• About this task: Find the line containing "mysql-python 1.2.5<br>" in the entries below. Restate it and each line after it, word for word, up to and including the line containing "请将服务器端安装在centosi6 or 7上".

• Saved entries:
_ _ _ _ _ _ _
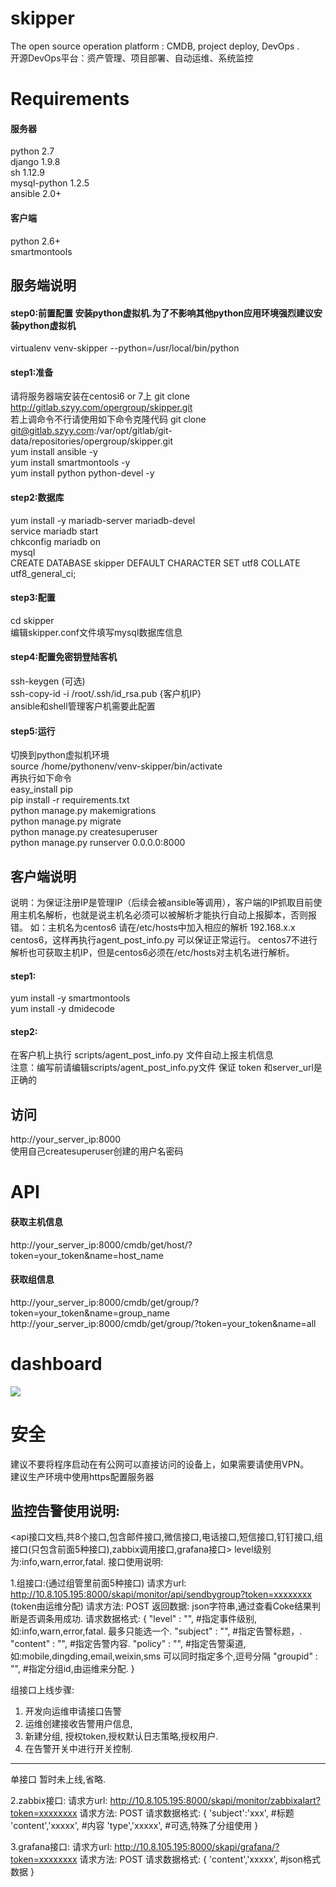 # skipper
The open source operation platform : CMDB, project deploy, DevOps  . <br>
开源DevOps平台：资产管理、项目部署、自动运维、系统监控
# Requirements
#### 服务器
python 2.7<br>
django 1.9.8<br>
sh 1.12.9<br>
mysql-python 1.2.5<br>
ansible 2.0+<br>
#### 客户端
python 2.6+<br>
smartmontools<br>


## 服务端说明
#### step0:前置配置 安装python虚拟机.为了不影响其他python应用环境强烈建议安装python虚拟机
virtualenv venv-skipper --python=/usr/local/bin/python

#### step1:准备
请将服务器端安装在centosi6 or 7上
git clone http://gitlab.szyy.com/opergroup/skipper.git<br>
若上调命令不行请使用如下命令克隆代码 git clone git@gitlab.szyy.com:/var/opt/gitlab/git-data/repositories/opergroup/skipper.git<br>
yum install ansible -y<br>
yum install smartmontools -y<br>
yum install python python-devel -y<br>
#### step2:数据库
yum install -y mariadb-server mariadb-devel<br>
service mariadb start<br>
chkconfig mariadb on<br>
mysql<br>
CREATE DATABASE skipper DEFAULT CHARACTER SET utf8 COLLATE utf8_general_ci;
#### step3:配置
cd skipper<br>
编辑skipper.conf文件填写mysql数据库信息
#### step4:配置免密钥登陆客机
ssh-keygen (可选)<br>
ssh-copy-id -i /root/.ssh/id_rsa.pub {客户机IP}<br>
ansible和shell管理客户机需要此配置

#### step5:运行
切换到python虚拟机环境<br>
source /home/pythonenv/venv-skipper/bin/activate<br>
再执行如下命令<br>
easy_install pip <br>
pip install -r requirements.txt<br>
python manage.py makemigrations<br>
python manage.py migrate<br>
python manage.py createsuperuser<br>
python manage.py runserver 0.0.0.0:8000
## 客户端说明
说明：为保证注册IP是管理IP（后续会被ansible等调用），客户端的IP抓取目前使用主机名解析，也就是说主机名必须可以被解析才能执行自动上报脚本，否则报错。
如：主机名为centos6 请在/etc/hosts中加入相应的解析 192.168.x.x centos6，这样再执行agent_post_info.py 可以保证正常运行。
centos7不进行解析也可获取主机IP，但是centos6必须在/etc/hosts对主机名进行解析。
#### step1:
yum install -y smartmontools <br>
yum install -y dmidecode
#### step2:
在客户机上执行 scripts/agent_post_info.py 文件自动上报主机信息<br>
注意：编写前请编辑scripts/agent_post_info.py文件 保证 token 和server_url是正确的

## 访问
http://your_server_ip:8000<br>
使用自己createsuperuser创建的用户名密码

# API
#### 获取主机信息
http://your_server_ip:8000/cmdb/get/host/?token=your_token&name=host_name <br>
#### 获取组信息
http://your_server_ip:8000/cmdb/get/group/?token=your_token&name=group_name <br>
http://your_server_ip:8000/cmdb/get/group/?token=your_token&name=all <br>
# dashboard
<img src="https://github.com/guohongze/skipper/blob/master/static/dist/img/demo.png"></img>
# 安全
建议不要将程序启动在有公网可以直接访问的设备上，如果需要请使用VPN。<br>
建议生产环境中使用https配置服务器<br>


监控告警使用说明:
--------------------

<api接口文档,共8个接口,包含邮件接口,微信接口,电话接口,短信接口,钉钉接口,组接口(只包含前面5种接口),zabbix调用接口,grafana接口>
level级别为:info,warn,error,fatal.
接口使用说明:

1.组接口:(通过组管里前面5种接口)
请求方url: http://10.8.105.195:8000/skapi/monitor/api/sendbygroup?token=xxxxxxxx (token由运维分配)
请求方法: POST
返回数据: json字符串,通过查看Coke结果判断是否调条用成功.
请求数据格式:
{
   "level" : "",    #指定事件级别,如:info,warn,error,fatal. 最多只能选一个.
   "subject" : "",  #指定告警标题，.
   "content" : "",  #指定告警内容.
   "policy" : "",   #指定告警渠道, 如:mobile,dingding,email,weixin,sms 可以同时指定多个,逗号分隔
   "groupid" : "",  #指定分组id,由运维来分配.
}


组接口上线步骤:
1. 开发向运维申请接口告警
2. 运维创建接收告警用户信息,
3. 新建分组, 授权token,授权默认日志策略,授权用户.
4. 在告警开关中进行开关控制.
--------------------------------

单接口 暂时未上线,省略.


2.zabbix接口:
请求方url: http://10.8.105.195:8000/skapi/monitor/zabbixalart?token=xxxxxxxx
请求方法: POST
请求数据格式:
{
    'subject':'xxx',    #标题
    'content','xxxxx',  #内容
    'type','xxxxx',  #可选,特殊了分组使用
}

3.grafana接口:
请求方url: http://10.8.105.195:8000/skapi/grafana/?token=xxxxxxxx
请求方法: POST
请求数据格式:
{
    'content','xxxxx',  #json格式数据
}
_ _ _ _ _ _ _
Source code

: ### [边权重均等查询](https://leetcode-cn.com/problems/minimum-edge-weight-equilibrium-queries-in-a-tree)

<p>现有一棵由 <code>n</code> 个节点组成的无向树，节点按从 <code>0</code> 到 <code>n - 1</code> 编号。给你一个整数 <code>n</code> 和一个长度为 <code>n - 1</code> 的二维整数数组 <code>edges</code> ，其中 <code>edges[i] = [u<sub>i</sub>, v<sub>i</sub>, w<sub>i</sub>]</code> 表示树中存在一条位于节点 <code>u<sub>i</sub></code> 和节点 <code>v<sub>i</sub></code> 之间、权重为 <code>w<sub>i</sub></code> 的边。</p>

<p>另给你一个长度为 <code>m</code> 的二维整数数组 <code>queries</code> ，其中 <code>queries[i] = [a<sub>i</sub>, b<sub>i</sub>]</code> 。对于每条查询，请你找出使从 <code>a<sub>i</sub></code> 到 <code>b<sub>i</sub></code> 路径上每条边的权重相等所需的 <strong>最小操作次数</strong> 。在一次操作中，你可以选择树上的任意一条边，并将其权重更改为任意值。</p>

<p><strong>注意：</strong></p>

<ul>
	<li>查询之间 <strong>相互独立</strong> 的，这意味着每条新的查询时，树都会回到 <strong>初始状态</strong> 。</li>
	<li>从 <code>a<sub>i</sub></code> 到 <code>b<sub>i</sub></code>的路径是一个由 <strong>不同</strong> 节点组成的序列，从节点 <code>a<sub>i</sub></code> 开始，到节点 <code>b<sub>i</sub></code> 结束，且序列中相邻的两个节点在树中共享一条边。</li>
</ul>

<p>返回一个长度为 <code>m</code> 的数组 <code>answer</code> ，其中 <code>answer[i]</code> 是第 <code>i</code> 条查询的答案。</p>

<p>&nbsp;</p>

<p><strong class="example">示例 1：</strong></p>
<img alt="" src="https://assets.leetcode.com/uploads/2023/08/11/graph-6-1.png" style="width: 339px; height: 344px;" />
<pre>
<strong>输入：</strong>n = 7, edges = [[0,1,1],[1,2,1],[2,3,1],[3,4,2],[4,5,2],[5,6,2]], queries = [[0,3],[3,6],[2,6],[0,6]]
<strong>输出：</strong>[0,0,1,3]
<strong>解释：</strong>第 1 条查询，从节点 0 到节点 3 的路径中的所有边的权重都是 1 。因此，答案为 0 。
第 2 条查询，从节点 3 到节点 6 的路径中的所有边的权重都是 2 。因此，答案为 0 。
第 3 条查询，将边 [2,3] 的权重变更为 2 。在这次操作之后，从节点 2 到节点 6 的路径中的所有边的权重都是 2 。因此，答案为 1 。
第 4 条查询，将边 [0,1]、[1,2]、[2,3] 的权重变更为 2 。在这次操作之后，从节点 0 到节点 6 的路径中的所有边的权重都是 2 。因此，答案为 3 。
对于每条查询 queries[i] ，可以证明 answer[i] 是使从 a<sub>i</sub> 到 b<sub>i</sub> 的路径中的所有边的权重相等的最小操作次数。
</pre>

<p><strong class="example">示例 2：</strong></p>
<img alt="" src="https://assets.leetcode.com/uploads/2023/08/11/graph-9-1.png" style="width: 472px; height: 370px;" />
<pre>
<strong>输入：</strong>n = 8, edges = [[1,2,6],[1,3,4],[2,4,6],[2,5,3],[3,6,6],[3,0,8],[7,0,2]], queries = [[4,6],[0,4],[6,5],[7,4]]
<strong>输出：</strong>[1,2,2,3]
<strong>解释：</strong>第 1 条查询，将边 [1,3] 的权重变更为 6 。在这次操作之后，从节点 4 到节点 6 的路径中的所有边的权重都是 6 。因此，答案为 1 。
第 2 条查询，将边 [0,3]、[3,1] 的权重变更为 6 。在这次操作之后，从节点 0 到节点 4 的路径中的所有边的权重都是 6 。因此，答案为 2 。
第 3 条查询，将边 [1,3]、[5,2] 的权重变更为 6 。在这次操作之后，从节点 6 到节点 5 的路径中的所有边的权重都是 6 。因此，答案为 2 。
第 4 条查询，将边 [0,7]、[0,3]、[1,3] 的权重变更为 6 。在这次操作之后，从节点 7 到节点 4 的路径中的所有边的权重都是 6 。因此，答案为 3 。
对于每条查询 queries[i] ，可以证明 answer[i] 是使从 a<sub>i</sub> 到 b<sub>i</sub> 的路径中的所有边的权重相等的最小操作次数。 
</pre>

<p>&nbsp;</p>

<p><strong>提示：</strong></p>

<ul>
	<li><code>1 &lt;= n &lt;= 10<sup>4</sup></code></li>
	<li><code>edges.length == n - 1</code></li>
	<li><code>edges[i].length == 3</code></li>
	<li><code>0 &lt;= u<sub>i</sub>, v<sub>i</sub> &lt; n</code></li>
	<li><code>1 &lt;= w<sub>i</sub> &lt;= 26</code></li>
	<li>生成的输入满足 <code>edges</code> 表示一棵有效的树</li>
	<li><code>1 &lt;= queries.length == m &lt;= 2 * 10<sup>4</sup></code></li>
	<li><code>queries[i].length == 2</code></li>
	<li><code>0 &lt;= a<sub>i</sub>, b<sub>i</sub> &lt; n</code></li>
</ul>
_ _ _ _ _ _ _
• Result for this task:
mysql-python 1.2.5<br>
ansible 2.0+<br>
#### 客户端
python 2.6+<br>
smartmontools<br>


## 服务端说明
#### step0:前置配置 安装python虚拟机.为了不影响其他python应用环境强烈建议安装python虚拟机
virtualenv venv-skipper --python=/usr/local/bin/python

#### step1:准备
请将服务器端安装在centosi6 or 7上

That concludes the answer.